Zaman, şehirler için bir ömrü belirler. Şehirlerin hayat mecrasında yaşantılara tanıklığı, tarihe sayfalar açar. Sayfalarda bazen hüzne bazen sevince rastlanır.
İnsanların uyuşmazlığında zararı ilk gören mekanlar olagelmiştir. Mekanların toplamı şehir, şehirlerin toplamı yönetimdir. Bu sebeple devletlerarasında yapılagelen savaşlarda tahribe açık olan insanın yaşadığı şehirler, olumsuz biçimde etkilenir.
Şehirlerin kuruluşu daha çok su kaynaklarına yakın yerlerdedir. Bir şehrin kuşatma ve savaş halinde kolaylıkla alınmaması ve savunmaya geçmesi için, sarp yerlerde kurulmuş olması dikkat edilen hususların başında gelir, su kaynaklarıyla birlikte.
Düşmanın ilk engellemek istediği su kaynaklarını kesmektir, kuşatmada. Kuşatma sürdükçe suyun tükenişi beklenir, gıda stoklarıyla birlikte. Su ve gıda adına beslenmenin temel kaynağı buğday oldukça sabır bilenir, kuşatmalarda.
Kuşatmaların devamlılığında savunma hali, bazen kuşatmayı yapanları bezdirir, yarma teşebbüsleriyle. Bazen hastalıklı durumlar beklenir, bulaşıcı hastalıklar şehrin alınışı için ümittir, açıkçası. Kimi kuşatmalarda akrepler mancınıklarla birlikte atılmıştır, şehrin kalesine, hastalıklı hale getirilen hayvanlar bırakılmak istenmiştir, alınmak istenen şehre.
Bakılır ki çözüme yanaşmayan ve gittikçe uzayan kuşatmalarda şehrin tesliminde insana dokunulmayacağına dair madde eklenir, anlaşmaya. İki taraf birbirinden emin olduktan sonra anlaşma uygulanır.
Bazen anlaşmaya uymayan hallerde insan öznesi olmaktan çıkar, şehrin. Yüklemi yakıp yıkmak, öldürmek ve esir etmek olan kuşatmalardan etkilenen başlıca nesne şehir olur.

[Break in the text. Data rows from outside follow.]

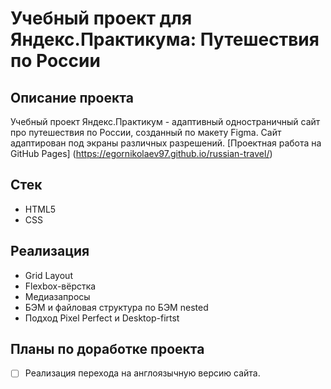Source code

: # Учебный проект для Яндекс.Практикума: Путешествия по России

## Описание проекта
Учебный проект Яндекс.Практикум - адаптивный одностраничный сайт про путешествия по России, созданный по макету Figma. Сайт адаптирован под экраны различных разрешений.
[Проектная работа на GitHub Pages] (https://egornikolaev97.github.io/russian-travel/)

## Стек

- HTML5
- CSS
## Реализация

- Grid Layout
- Flexbox-вёрстка
- Медиазапросы
- БЭМ и файловая структура по БЭМ nested
- Подход Pixel Perfect и Desktop-firtst

## Планы по доработке проекта
- [ ] Реализация перехода на англоязычную версию сайта.
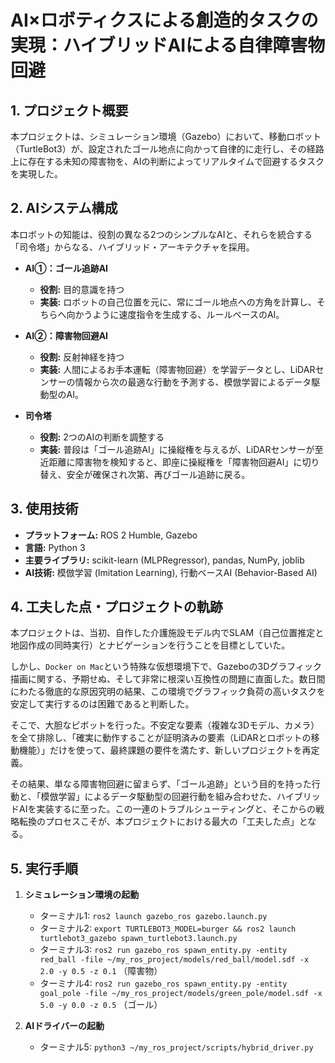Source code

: # AI×ロボティクスによる創造的タスクの実現：ハイブリッドAIによる自律障害物回避

## 1. プロジェクト概要
本プロジェクトは、シミュレーション環境（Gazebo）において、移動ロボット（TurtleBot3）が、設定されたゴール地点に向かって自律的に走行し、その経路上に存在する未知の障害物を、AIの判断によってリアルタイムで回避するタスクを実現した。

## 2. AIシステム構成
本ロボットの知能は、役割の異なる2つのシンプルなAIと、それらを統合する「司令塔」からなる、ハイブリッド・アーキテクチャを採用。

* **AI①：ゴール追跡AI**
    * **役割:** 目的意識を持つ
    * **実装:** ロボットの自己位置を元に、常にゴール地点への方角を計算し、そちらへ向かうように速度指令を生成する、ルールベースのAI。

* **AI②：障害物回避AI**
    * **役割:** 反射神経を持つ
    * **実装:** 人間によるお手本運転（障害物回避）を学習データとし、LiDARセンサーの情報から次の最適な行動を予測する、模倣学習によるデータ駆動型のAI。

* **司令塔**
    * **役割:** 2つのAIの判断を調整する
    * **実装:** 普段は「ゴール追跡AI」に操縦権を与えるが、LiDARセンサーが至近距離に障害物を検知すると、即座に操縦権を「障害物回避AI」に切り替え、安全が確保され次第、再びゴール追跡に戻る。

## 3. 使用技術
* **プラットフォーム:** ROS 2 Humble, Gazebo
* **言語:** Python 3
* **主要ライブラリ:** scikit-learn (MLPRegressor), pandas, NumPy, joblib
* **AI技術:** 模倣学習 (Imitation Learning), 行動ベースAI (Behavior-Based AI)

## 4. 工夫した点・プロジェクトの軌跡
本プロジェクトは、当初、自作した介護施設モデル内でSLAM（自己位置推定と地図作成の同時実行）とナビゲーションを行うことを目標としていた。

しかし、`Docker on Mac`という特殊な仮想環境下で、Gazeboの3Dグラフィック描画に関する、予期せぬ、そして非常に根深い互換性の問題に直面した。数日間にわたる徹底的な原因究明の結果、この環境でグラフィック負荷の高いタスクを安定して実行するのは困難であると判断した。

そこで、大胆なピボットを行った。不安定な要素（複雑な3Dモデル、カメラ）を全て排除し、「確実に動作することが証明済みの要素（LiDARとロボットの移動機能）」だけを使って、最終課題の要件を満たす、新しいプロジェクトを再定義。

その結果、単なる障害物回避に留まらず、「ゴール追跡」という目的を持った行動と、「模倣学習」によるデータ駆動型の回避行動を組み合わせた、ハイブリッドAIを実装するに至った。この一連のトラブルシューティングと、そこからの戦略転換のプロセスこそが、本プロジェクトにおける最大の「工夫した点」となる。

## 5. 実行手順
1.  **シミュレーション環境の起動**
    * ターミナル1: `ros2 launch gazebo_ros gazebo.launch.py`
    * ターミナル2: `export TURTLEBOT3_MODEL=burger && ros2 launch turtlebot3_gazebo spawn_turtlebot3.launch.py`
    * ターミナル3: `ros2 run gazebo_ros spawn_entity.py -entity red_ball -file ~/my_ros_project/models/red_ball/model.sdf -x 2.0 -y 0.5 -z 0.1` （障害物）
    * ターミナル4: `ros2 run gazebo_ros spawn_entity.py -entity goal_pole -file ~/my_ros_project/models/green_pole/model.sdf -x 5.0 -y 0.0 -z 0.5` （ゴール）

2.  **AIドライバーの起動**
    * ターミナル5: `python3 ~/my_ros_project/scripts/hybrid_driver.py`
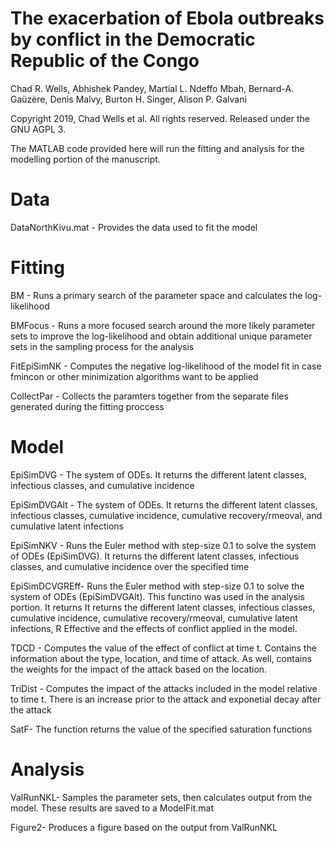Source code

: # The exacerbation of Ebola outbreaks by conflict in the Democratic Republic of the Congo
Chad R. Wells, Abhishek Pandey, Martial L. Ndeffo Mbah, Bernard-A. Gaüzère, Denis Malvy, Burton H. Singer, Alison P. Galvani

Copyright 2019, Chad Wells et al. All rights reserved. Released under the GNU AGPL 3.

The MATLAB code provided here will run the fitting and analysis for the modelling portion of the manuscript.

# Data
DataNorthKivu.mat - Provides the data used to fit the model

# Fitting
BM - Runs a primary search of the parameter space and calculates the log-likelihood

BMFocus - Runs a more focused search around the more likely parameter sets to improve the log-likelihood and obtain additional unique parameter sets in the sampling process for the analysis

FitEpiSimNK - Computes the negative log-likelihood of the model fit in case fmincon or other minimization algorithms want to be applied

CollectPar - Collects the paramters together from the separate files generated during the fitting proccess

# Model
EpiSimDVG - The system of ODEs. It returns the different latent classes, infectious classes, and cumulative incidence

EpiSimDVGAlt - The system of ODEs. It returns the different latent classes, infectious classes, cumulative incidence, cumulative recovery/rmeoval, and cumulative latent infections

EpiSimNKV - Runs the Euler method with step-size 0.1 to solve the system of ODEs (EpiSimDVG). It returns the different latent classes, infectious classes, and cumulative incidence over the specified time

EpiSimDCVGREff- Runs the Euler method with step-size 0.1 to solve the system of ODEs (EpiSimDVGAlt). This functino was used in the analysis portion. It returns It returns the different latent classes, infectious classes, cumulative incidence, cumulative recovery/rmeoval, cumulative latent infections, R Effective and the effects of conflict applied in the model.

TDCD - Computes the value of the effect of conflict at time t. Contains the information about the type, location, and time of attack. As well, contains the weights for the impact of the attack based on the location.

TriDist - Computes the impact of the attacks included in the model relative to time t. There is an increase prior to the attack and exponetial decay after the attack

SatF- The function returns the value of the specified saturation functions

# Analysis
ValRunNKL- Samples the parameter sets, then calculates output from the model. These results are saved to a ModelFit.mat

Figure2- Produces a figure based on the output from ValRunNKL

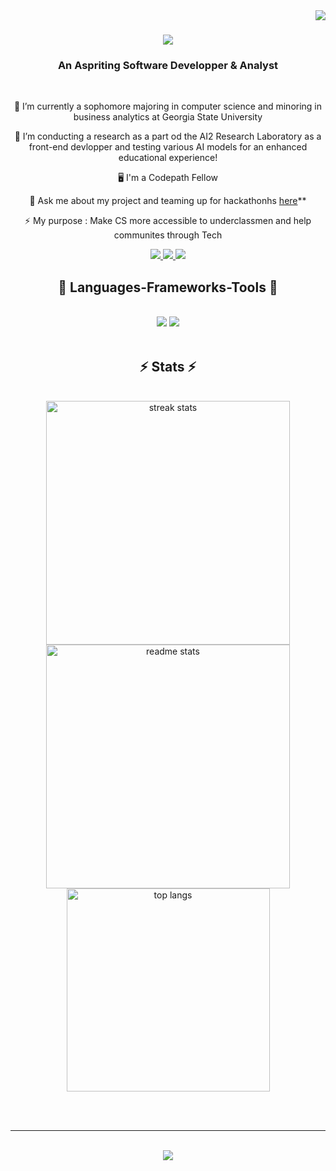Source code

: <img align="right" src="https://visitor-badge.laobi.icu/badge?page_id=Vanohra.Vanohra" />

<h1 align="center">
    <img src="https://readme-typing-svg.herokuapp.com/?font=Righteous&size=35&color=F3A0E6&center=true&vCenter=true&width=500&height=70&duration=4000&lines=Hi+There!+👋;+I'm+Vanohra+Gaspard!;" />
</h1>

<h3 align="center">An Aspriting Software Developper & Analyst</h3>
<br/>

<div align="center">
 
 🔭 I’m currently a sophomore majoring in computer science and minoring in business analytics at Georgia State University
 
 🌱 I’m conducting a research as a part od the AI2 Research Laboratory as a front-end devlopper and testing various AI models for an enhanced educational experience!

 🖥️ I'm a Codepath Fellow 

💬 Ask me about my project and teaming up for hackathonhs [here](https://www.linkedin.com/in/vanohra-gaspard-chrissy/)**

⚡ My purpose : Make CS more accessible to underclassmen and help communites through Tech

 </div>
 
<div align="center"> 
  <a href="mailto:gaspardvanohra@gmail.com">
    <img src="https://img.shields.io/badge/Gmail-333333?style=for-the-badge&logo=gmail&logoColor=red" />
  </a>
  <a href="https://www.linkedin.com/in/vanohra-gaspard-chrissy/" target="_blank">
    <img src="https://img.shields.io/badge/LinkedIn-0077B5?style=for-the-badge&logo=linkedin&logoColor=white" target="_blank" />
  </a>
  <a href="https://myportfolio-byvanohra.netlify.app/" target="_blank">
     <img src="https://img.shields.io/badge/Portfolio-FF5722?style=for-the-badge&logo=todoist&logoColor=white" target="_blank" /> <!-- sqlite, safari, google-chrome are other good icon options -->
  </a>
</div>

 
<h2 align="center">🫧 Languages-Frameworks-Tools 🫧</h2>
<br/>
<div align="center">
    <img src="https://skillicons.dev/icons?i=react,html,css,vscode,github,figma,javascript" />
    <img src="https://skillicons.dev/icons?i=python,firebase,nextjs,flask" /><br>
</div>

<br/>


<h2 align="center">⚡ Stats ⚡</h2>
<br>
<div align=center>
  <img width=390 src="https://streak-stats.demolab.com/?user=salesp07&count_private=true&theme=react&border_radius=10" alt="streak stats"/>
  <img width=390 src="https://github-readme-stats.vercel.app/api?username=salesp07&show_icons=true&theme=material-palenight&rank_icon=github&border_radius=10" alt="readme stats" />
  <br/>
  <img width=325 align="center" src="https://github-readme-stats.vercel.app/api/top-langs/?username=salesp07&langs_count=8&layout=compact&theme=react&border_radius=10&size_weight=0.5&count_weight=0.5&exclude_repo=github-readme-stats" alt="top langs" />
</div>

<br/><br/>

<hr/>

<br/>

<div align="center">
<img src="https://readme-typing-svg.herokuapp.com/?font=Righteous&size=35&color=F3A0E6&center=true&vCenter=true&width=500&height=70&duration=4000&lines=👋+Stay+in+touch+for+more+updates!;" />
</div>

<br/>
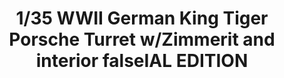 ---
title: "1/35 WWII German King Tiger Porsche Turret w/Zimmerit and interior  falseIAL EDITION"
price: "TBA" 
desc: "Maketa"
img_path: "/assets/img/TAKO2046S.jpg"
brand: "N/A"
available: false
special_offer: false
new: false
soon: false
cat: "010000"
subcat: "010200"
subsubcat: "0N/A"
sifra: "TAKO2046S"
---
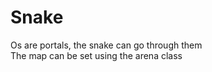 # Snake
Os are portals, the snake can go through them <br>
The map can be set using the arena class
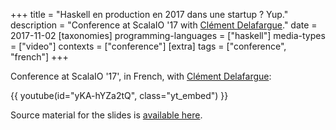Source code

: +++
title = "Haskell en production en 2017 dans une startup ? Yup."
description = "Conference at ScalaIO '17 with [Clément Delafargue](https://twitter.com/clementd)."
date = 2017-11-02
[taxonomies]
programming-languages = ["haskell"]
media-types = ["video"]
contexts = ["conference"]
[extra]
tags = ["conference", "french"]
+++

Conference at ScalaIO '17', in French, with [Clément Delafargue](https://twitter.com/clementd):

{{ youtube(id="yKA-hYZa2tQ", class="yt_embed") }}

Source material for the slides is [available here](https://github.com/ptitfred/slides-scalaio-2017).
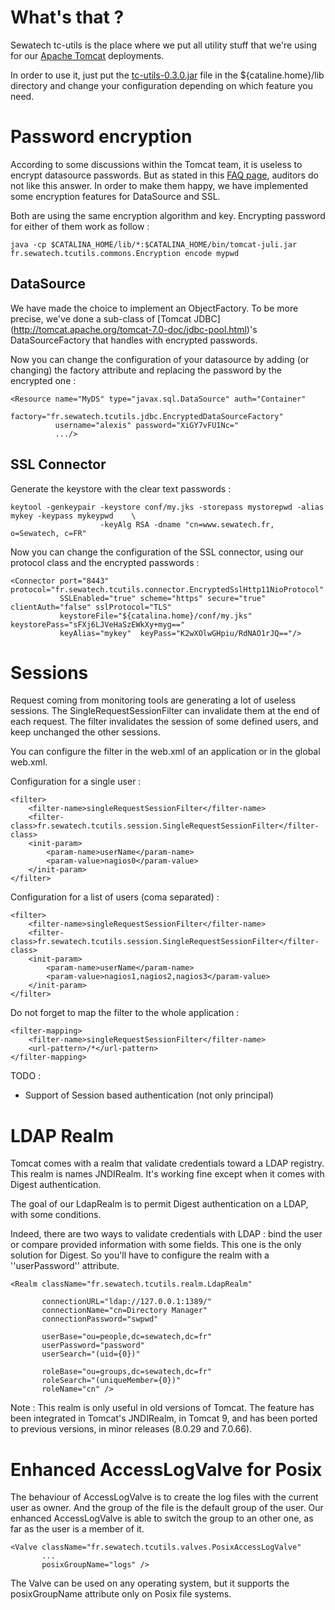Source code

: # What's that ?

Sewatech tc-utils is the place where we put all utility stuff that we're using for our 
[Apache Tomcat](http://tomcat.apache.org) deployments. 

In order to use it, just put the [tc-utils-0.3.0.jar](https://repo1.maven.org/maven2/fr/sewatech/utils/tc-utils/0.3.0/tc-utils-0.3.0.jar) 
file in the ${cataline.home}/lib directory and change your configuration depending on which feature you need.

# Password encryption

According to some discussions within the Tomcat team, it is useless to encrypt datasource passwords. But as stated in 
this [FAQ page](http://wiki.apache.org/tomcat/FAQ/Password), auditors do not like this answer. In order to make them 
happy, we have implemented some encryption features for DataSource and SSL.

Both are using the same encryption algorithm and key. Encrypting password for either of them work as follow :
 
    java -cp $CATALINA_HOME/lib/*:$CATALINA_HOME/bin/tomcat-juli.jar fr.sewatech.tcutils.commons.Encryption encode mypwd 

## DataSource
 
We have made the choice to implement an ObjectFactory. To be more precise, we've done a sub-class of [Tomcat JDBC]
(http://tomcat.apache.org/tomcat-7.0-doc/jdbc-pool.html)'s DataSourceFactory that handles with encrypted passwords. 

Now you can change the configuration of your datasource by adding (or changing) the factory attribute and replacing the 
password by the encrypted one :
   
    <Resource name="MyDS" type="javax.sql.DataSource" auth="Container" 
              factory="fr.sewatech.tcutils.jdbc.EncryptedDataSourceFactory"
              username="alexis" password="XiGY7vFU1Nc=" 
              .../> 

## SSL Connector

Generate the keystore with the clear text passwords :

    keytool -genkeypair -keystore conf/my.jks -storepass mystorepwd -alias mykey -keypass mykeypwd    \
                        -keyAlg RSA -dname "cn=www.sewatech.fr, o=Sewatech, c=FR"    

Now you can change the configuration of the SSL connector, using our protocol class and the encrypted passwords :

    <Connector port="8443" protocol="fr.sewatech.tcutils.connector.EncryptedSslHttp11NioProtocol"
               SSLEnabled="true" scheme="https" secure="true" clientAuth="false" sslProtocol="TLS" 
               keystoreFile="${catalina.home}/conf/my.jks" keystorePass="sFXj6LJVeHaSzEWkXy+myg=="
               keyAlias="mykey"  keyPass="K2wXOlwGHpiu/RdNAO1rJQ=="/>

# Sessions

Request coming from monitoring tools are generating a lot of useless sessions. The SingleRequestSessionFilter can 
invalidate them at the end of each request. The filter invalidates the session of some defined users, and keep unchanged 
the other sessions.

You can configure the filter in the web.xml of an application or in the global web.xml.

Configuration for a single user :

    <filter>
        <filter-name>singleRequestSessionFilter</filter-name>
        <filter-class>fr.sewatech.tcutils.session.SingleRequestSessionFilter</filter-class>
        <init-param>
            <param-name>userName</param-name>
            <param-value>nagios0</param-value>
        </init-param>
    </filter>
    
Configuration for a list of users (coma separated) :

    <filter>
        <filter-name>singleRequestSessionFilter</filter-name>
        <filter-class>fr.sewatech.tcutils.session.SingleRequestSessionFilter</filter-class>
        <init-param>
            <param-name>userName</param-name>
            <param-value>nagios1,nagios2,nagios3</param-value>
        </init-param>
    </filter>

Do not forget to map the filter to the whole application :
    
    <filter-mapping>
        <filter-name>singleRequestSessionFilter</filter-name>
        <url-pattern>/*</url-pattern>
    </filter-mapping>

TODO :

* Support of Session based authentication (not only principal)

# LDAP Realm

Tomcat comes with a realm that validate credentials toward a LDAP registry. This realm is names JNDIRealm. It's working 
fine except when it comes with Digest authentication.

The goal of our LdapRealm is to permit Digest authentication on a LDAP, with some conditions.
 
Indeed, there are two ways to validate credentials with LDAP : bind the user or compare provided information with some 
fields. This one is the only solution for Digest. So you'll have to configure the realm with a ''userPassword'' attribute.  

    <Realm className="fr.sewatech.tcutils.realm.LdapRealm"

           connectionURL="ldap://127.0.0.1:1389/"
           connectionName="cn=Directory Manager"
           connectionPassword="swpwd"

           userBase="ou=people,dc=sewatech,dc=fr"
           userPassword="password"
           userSearch="(uid={0})"

           roleBase="ou=groups,dc=sewatech,dc=fr"
           roleSearch="(uniqueMember={0})"
           roleName="cn" />

Note : This realm is only useful in old versions of Tomcat. The feature has been integrated in Tomcat's JNDIRealm, in
  Tomcat 9, and has been ported to previous versions, in minor releases (8.0.29 and 7.0.66).

# Enhanced AccessLogValve for Posix

The behaviour of AccessLogValve is to create the log files with the current user as owner. And the group of the file is 
the default group of the user. Our enhanced AccessLogValve is able to switch the group to an other one, as far as the 
user is a member of it.

    <Valve className="fr.sewatech.tcutils.valves.PosixAccessLogValve"
           ...
           posixGroupName="logs" />

The Valve can be used on any operating system, but it supports the posixGroupName attribute only on Posix file systems.
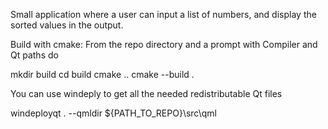 Small application where a user can input a list of numbers, and display the sorted values in the output.

Build with cmake:
From the repo directory and a prompt with Compiler and Qt paths do 

mkdir build
cd build 
cmake ..
cmake --build .

You can use windeply to get all the needed redistributable Qt files

windeployqt . --qmldir ${PATH_TO_REPO}\src\qml


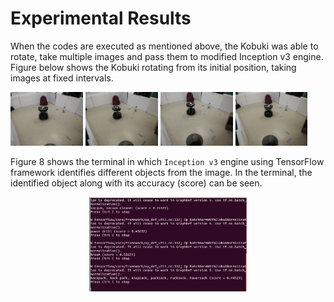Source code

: # Experimental Results

When the codes are executed as mentioned above, the Kobuki was able to rotate, take multiple images and pass them to modified Inception v3 engine. Figure below shows the Kobuki rotating from its initial position, taking images at fixed intervals.

<p align="left">
  <img src="Images/rotate_1.jpg" width="23%"/> <img src="Images/rotate_2.jpg" width="23%"/> <img src="Images/rotate_3.jpg" width="23%"/> <img src="Images/rotate_4.jpg" width="23%"/> 
</p>

Figure 8 shows the terminal in which `Inception v3` engine using TensorFlow framework identifies different objects from the image. In the terminal, the identified object along with its accuracy (score) can be seen.

<p align = "center">
  <img src = "Images/imageclassifier.png" width="50%"/>
</p>
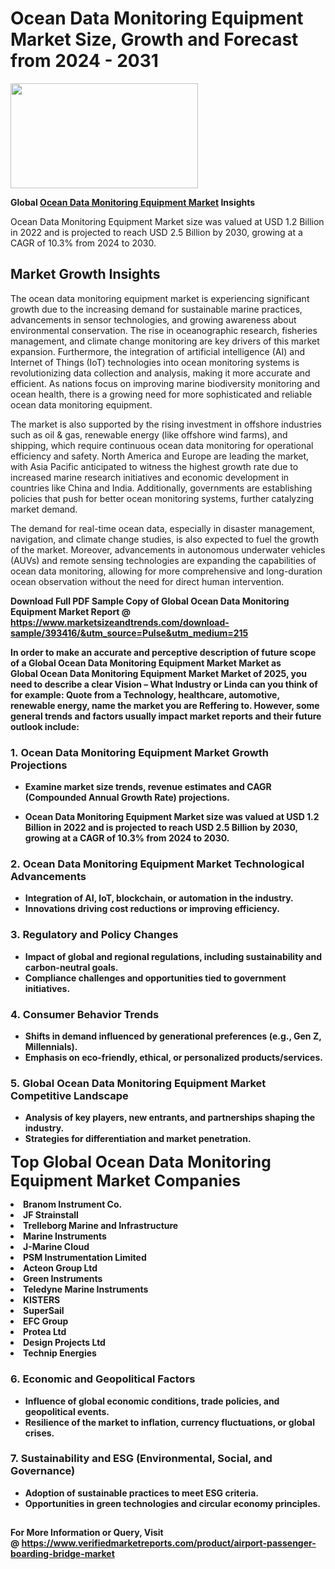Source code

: <H1>Ocean Data Monitoring Equipment Market Size, Growth and Forecast from 2024 - 2031</H1><img class="aligncenter size-medium wp-image-584254" src="https://thirdeyenews.in/wp-content/uploads/2024/09/Global-Market-Research-300x168.jpeg" alt="" width="300" height="168" /><p><strong>Global&nbsp;<a href="https://www.marketsizeandtrends.com/download-sample/393416/&amp;utm_source=Pulse&amp;utm_medium=215">Ocean Data Monitoring Equipment Market</a> Insights</strong></p><p>Ocean Data Monitoring Equipment Market size was valued at USD 1.2 Billion in 2022 and is projected to reach USD 2.5 Billion by 2030, growing at a CAGR of 10.3% from 2024 to 2030.</p><p><h2>Market Growth Insights</h2> <p>The ocean data monitoring equipment market is experiencing significant growth due to the increasing demand for sustainable marine practices, advancements in sensor technologies, and growing awareness about environmental conservation. The rise in oceanographic research, fisheries management, and climate change monitoring are key drivers of this market expansion. Furthermore, the integration of artificial intelligence (AI) and Internet of Things (IoT) technologies into ocean monitoring systems is revolutionizing data collection and analysis, making it more accurate and efficient. As nations focus on improving marine biodiversity monitoring and ocean health, there is a growing need for more sophisticated and reliable ocean data monitoring equipment.</p> <p><strong></strong></p> <p>The market is also supported by the rising investment in offshore industries such as oil & gas, renewable energy (like offshore wind farms), and shipping, which require continuous ocean data monitoring for operational efficiency and safety. North America and Europe are leading the market, with Asia Pacific anticipated to witness the highest growth rate due to increased marine research initiatives and economic development in countries like China and India. Additionally, governments are establishing policies that push for better ocean monitoring systems, further catalyzing market demand.</p> <p>The demand for real-time ocean data, especially in disaster management, navigation, and climate change studies, is also expected to fuel the growth of the market. Moreover, advancements in autonomous underwater vehicles (AUVs) and remote sensing technologies are expanding the capabilities of ocean data monitoring, allowing for more comprehensive and long-duration ocean observation without the need for direct human intervention.</p> <p><strong></p><p><span class=""><strong>Download Full PDF Sample Copy of Global Ocean Data Monitoring Equipment Market Report</strong> @ <a href="https://www.marketsizeandtrends.com/download-sample/393416/&amp;utm_source=Pulse&amp;utm_medium=215" target="_blank">https://www.marketsizeandtrends.com/download-sample/393416/&amp;utm_source=Pulse&amp;utm_medium=215</a></span></p><p>In order to make an accurate and perceptive description of future scope of a Global&nbsp;Ocean Data Monitoring Equipment Market Market as Global&nbsp;Ocean Data Monitoring Equipment Market Market of 2025, you need to describe a clear Vision &ndash; What Industry or Linda can you think of for example: Quote from a Technology, healthcare, automotive, renewable energy, name the market you are Reffering to. However, some general trends and factors usually impact market reports and their future outlook include:</p><h3>1.&nbsp;<strong>Ocean Data Monitoring Equipment Market Growth Projections</strong></h3><ul><li>Examine market size trends, revenue estimates and CAGR (Compounded Annual Growth Rate) projections.</li><li><p>Ocean Data Monitoring Equipment Market size was valued at USD 1.2 Billion in 2022 and is projected to reach USD 2.5 Billion by 2030, growing at a CAGR of 10.3% from 2024 to 2030.</p></li></ul><h3>2.&nbsp;<strong>Ocean Data Monitoring Equipment Market Technological Advancements</strong></h3><ul><li>Integration of AI, IoT, blockchain, or automation in the industry.</li><li>Innovations driving cost reductions or improving efficiency.</li></ul><h3>3.&nbsp;<strong>Regulatory and Policy Changes</strong></h3><ul><li>Impact of global and regional regulations, including sustainability and carbon-neutral goals.</li><li>Compliance challenges and opportunities tied to government initiatives.</li></ul><h3>4.&nbsp;<strong>Consumer Behavior Trends</strong></h3><ul><li>Shifts in demand influenced by generational preferences (e.g., Gen Z, Millennials).</li><li>Emphasis on eco-friendly, ethical, or personalized products/services.</li></ul><h3>5.&nbsp;<strong>Global Ocean Data Monitoring Equipment Market Competitive Landscape</strong></h3><ul><li>Analysis of key players, new entrants, and partnerships shaping the industry.</li><li>Strategies for differentiation and market penetration.</li></ul><p data-pm-slice="1 1 []"><span style="color: inherit; font-family: inherit; font-size: 25px;">Top Global Ocean Data Monitoring Equipment Market Companies</span></p><div class="" data-test-id=""><p><li>Branom Instrument Co.</li><li> JF Strainstall</li><li> Trelleborg Marine and Infrastructure</li><li> Marine Instruments</li><li> J-Marine Cloud</li><li> PSM Instrumentation Limited</li><li> Acteon Group Ltd</li><li> Green Instruments</li><li> Teledyne Marine Instruments</li><li> KISTERS</li><li> SuperSail</li><li> EFC Group</li><li> Protea Ltd</li><li> Design Projects Ltd</li><li> Technip Energies</li></p></div><h3>6.&nbsp;<strong>Economic and Geopolitical Factors</strong></h3><ul><li>Influence of global economic conditions, trade policies, and geopolitical events.</li><li>Resilience of the market to inflation, currency fluctuations, or global crises.</li></ul><h3>7.&nbsp;<strong>Sustainability and ESG (Environmental, Social, and Governance)</strong></h3><ul><li>Adoption of sustainable practices to meet ESG criteria.</li><li>Opportunities in green technologies and circular economy principles.</li></ul><h2><strong style="font-size: 14px;">For More Information or Query, Visit @&nbsp;</strong><a style="background-color: #ffffff; font-size: 14px;" href="https://www.marketsizeandtrends.com/report/ocean-data-monitoring-equipment-market/" target="_blank">https://www.verifiedmarketreports.com/product/airport-passenger-boarding-bridge-market</a></h2>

Tarihte birçok şehir alındıktan sonra taş üstünde taş, gövde üstünde baş bırakılmamıştır. Büyük umutlarla kurulan şehirler harabeye dönüşmüş, canlılığını kaybetmiş halde tarihte yerini alır, yüzyıllar sonra keşfedilmeyi bekler, sanat tarihi ve arkeoloji konularının ana malzemesi haline getirilir, toprak üstüne çıkma durumu ortaya çıkarsa.
Aranan bir sikkedir, taşlara nakşedilmiş kitabedir, kılınçtır, hançerdir, mühürdür, kaptır, kacaktır, ebediyete dek gömülen mezardır, ayakta kısmen kalmış taş duvardır, yitip giden hayatlardan geriye kalan insan bedeninin şekil değiştirmiş halidir, özetle.
Şehir vasfını kaybetmiş yerleşim alanlarını önceden gezmiş, görmüş seyyahların yazdıkları varsa yola çıkılır, kırık ve dökük şekilde. Anlatılanlara göre yorumlar yapılır, çıkarmalarla toplamalar gerçekleştirilir.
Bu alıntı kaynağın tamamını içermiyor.